120426vidaldi Anna Maria Merlo

Parla Dominique Vidal, storico ed esperto di destre europee.
Il 18% di Marine Le Pen continua a far discutere. E' stato un voto dovuto alla crisi, un grido di dolore oppure c'è un'adesione alle tesi estremiste, al nazionalismo e alla xenofobia? Ne discutiamo con Dominique Vidal, giornalista e storico, collaboratore de Le Monde Diplomatique, che di recente, assieme a Bernard Badie, ha curato l'edizione del 2012 de L'Etat du Monde (ed. La Découverte), dove ha pubblicato un articolo sulle «Destre estreme in Europa, strategie e identità.
Il 35% del voto delle classi popolari è andato a Marine Le Pen. Come si spiega?
C'è una serie di elementi. In primo luogo, la gravità della crisi. Una parte della popolazione si sente abbandonata, si tratta in particolare della Francia rurale, quella delle villette delle periferie lontane, dei paesini dove non c'è la Posta, il Comune apre poche ore, non c'è più il caffè, dove c'è una disoccupazione massiccia, ci sono pochi soldi, le famiglie il 20 del mese hanno il portafoglio vuoto.

Poi, e secondo me è un elemento che ha eguale importanza, c'è il sentimento di essere cornuti e bastonati, prima con Mitterrand poi dal 2007 con Sarkozy. In seguito, questo sentimento si inserisce in un contesto di perdita totale di valori, di riferimenti identitari. Un tempo, c'era l'identità comunista, cattolica, bretone ecc. cioè delle definizioni chiare di identità. Questo vale per tutti i riferimenti che erano validi nel passato, fino all'identità sessuale, la cui messa in crisi puo' essere una cosa positiva, ma in questo contesto non fa che aggiungersi alla crisi e al sentimento di essere i cornuti della situazione. Cosi' la gente diventa più sensibile ai discorsi populisti, anti-Europa, anti-finanza, anti-islam, anti-tutto.

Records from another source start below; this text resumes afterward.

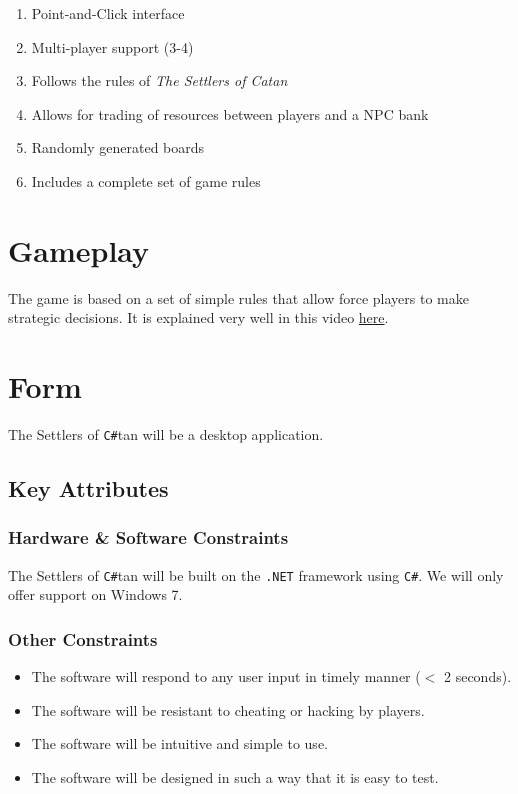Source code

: \documentclass[12pt]{article}
\begin{document}
\begin{enumerate}

\item Point-and-Click interface
\item Multi-player support (3-4)
\item Follows the rules of \emph{The Settlers of Catan}
\item Allows for trading of resources between players and a NPC bank
\item Randomly generated boards
\item Includes a complete set of game rules

\end{enumerate}

\section{Gameplay}
The game is based on a set of simple rules that allow force players to make strategic decisions. It is explained very well in this video \href{http://www.youtube.com/watch?v=FURoYf5IXRA&feature=player_embedded#!}{here}.

\section{Form}
The Settlers of \verb!C#!tan will be a desktop application.

\subsection{Key Attributes}

\subsubsection{Hardware \& Software Constraints}
 The Settlers of \verb!C#!tan will be built on the \verb!.NET! framework using \verb!C#!. We will only offer support on Windows 7.

\subsubsection{Other Constraints}
\begin{itemize}
\item The software will respond to any user input in timely manner ($<$ 2 seconds).
\item The software will be resistant to cheating or hacking by players.
\item The software will be intuitive and simple to use.
\item The software will be designed in such a way that it is easy to test.
\end{itemize}
\end{document}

Chi è l'elettorato frontista?
L'elettorato di Marine Le Pen è più giovane che adulto, sono più uomini che donne. La vera cesura è il Bac (la Maturità, il diploma del liceo), il 30% non lo ha. Il voto Le Pen decresce con il livello di istruzione. Gli operai costituiscono una parte importante di questo voto non solo perché sono poveri, ma perché un tempo erano fieri di essere operai e oggi sono disprezzati, ci sono più uomini perché hanno dubbi sull'identità di macho, sono poco istruiti e quindi maggiormente manipolabili. Sono concentrati nelle zone rurali, mentre le grandi città hanno votato meno Le Pen. Per essere precisi, in percentuale il 17,9% di Marine Le Pen è più basso del 19,2% ottenuto dall'estrema destra nel 2002 sommando il voto per Jean-Marie Le Pen e per il dissidente Bruno Mégret, ma il 22 aprile, per la più alta percentuale di partecipazione al voto, c'è stato un milione di voti in più al Fronte nazionale rispetto al 2002.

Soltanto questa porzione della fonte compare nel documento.